* Activity
Work out how many lines in the data include the string "ערוך"; reply with that number alone.

(Supplied material Opens)

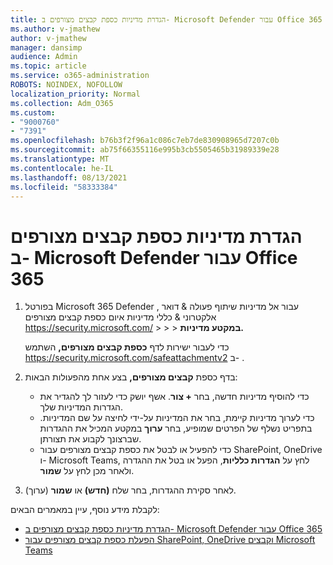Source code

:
```yaml
---
title: הגדרת מדיניות כספת קבצים מצורפים ב- Microsoft Defender עבור Office 365
ms.author: v-jmathew
author: v-jmathew
manager: dansimp
audience: Admin
ms.topic: article
ms.service: o365-administration
ROBOTS: NOINDEX, NOFOLLOW
localization_priority: Normal
ms.collection: Adm_O365
ms.custom:
- "9000760"
- "7391"
ms.openlocfilehash: b76b3f2f96a1c086c7eb7de830908965d7207c0b
ms.sourcegitcommit: ab75f66355116e995b3cb5505465b31989339e28
ms.translationtype: MT
ms.contentlocale: he-IL
ms.lasthandoff: 08/13/2021
ms.locfileid: "58333384"
---
```

# <a name="set-up-safe-attachment-policies-in-microsoft-defender-for-office-365"></a>הגדרת מדיניות כספת קבצים מצורפים ב- Microsoft Defender עבור Office 365

1. בפורטל Microsoft 365 Defender , עבור אל מדיניות שיתוף פעולה & דואר אלקטרוני & כללי מדיניות איום כספת קבצים מצורפים <https://security.microsoft.com/>  \>  \>  \>  **במקטע מדיניות.**

   כדי לעבור ישירות לדף **כספת קבצים מצורפים,** השתמש <https://security.microsoft.com/safeattachmentv2> ב- .

2. בדף כספת **קבצים מצורפים,** בצע אחת מהפעולות הבאות:
   - כדי להוסיף מדיניות חדשה, בחר **+ צור**. אשף יושק כדי לעזור לך להגדיר את הגדרות המדיניות שלך.
   - כדי לערוך מדיניות קיימת, בחר את המדיניות על-ידי לחיצה על שם המדיניות. בתפריט נשלף של הפרטים שמופיע, בחר **ערוך** במקטע המכיל את ההגדרות שברצונך לקבוע את תצורתן.
   - כדי להפעיל או לבטל את כספת קבצים מצורפים עבור SharePoint, OneDrive ו- Microsoft Teams, לחץ על **הגדרות כלליות**, הפעל או בטל את ההגדרה ולאחר מכן לחץ על **שמור**.

3. לאחר סקירת ההגדרות, בחר שלח **(חדש)** או **שמור** (ערוך).

לקבלת מידע נוסף, עיין במאמרים הבאים:

- [הגדרת מדיניות כספת קבצים מצורפים ב- Microsoft Defender עבור Office 365](https://docs.microsoft.com/microsoft-365/security/office-365-security/set-up-safe-attachments-policies)
- [הפעלת כספת קבצים מצורפים עבור SharePoint, OneDrive וקבצים Microsoft Teams](https://docs.microsoft.com/microsoft-365/security/office-365-security/turn-on-mdo-for-spo-odb-and-teams)
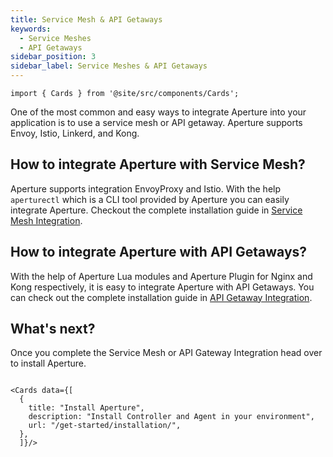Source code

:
 ```yaml
---
title: Service Mesh & API Getaways
keywords:
  - Service Meshes
  - API Getaways
sidebar_position: 3
sidebar_label: Service Meshes & API Getaways
---
```


```mdx-code-block
import { Cards } from '@site/src/components/Cards';
```

One of the most common and easy ways to integrate Aperture into your application
is to use a service mesh or API getaway. Aperture supports Envoy, Istio,
Linkerd, and Kong.

## How to integrate Aperture with Service Mesh?

Aperture supports integration EnvoyProxy and Istio. With the help `aperturectl`
which is a CLI tool provided by Aperture you can easily integrate Aperture.
Checkout the complete installation guide in
[Service Mesh Integration](/integrations/flow-control/envoy/).

## How to integrate Aperture with API Getaways?

With the help of Aperture Lua modules and Aperture Plugin for Nginx and Kong
respectively, it is easy to integrate Aperture with API Getaways. You can check
out the complete installation guide in
[API Getaway Integration](/integrations/flow-control/gateway/gateway.md).

## What's next?

Once you complete the Service Mesh or API Gateway Integration head over to
install Aperture.

```mdx-code-block

<Cards data={[
  {
    title: "Install Aperture",
    description: "Install Controller and Agent in your environment",
    url: "/get-started/installation/",
  },
  ]}/>
```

(Supplied material Closes)

* Written response
2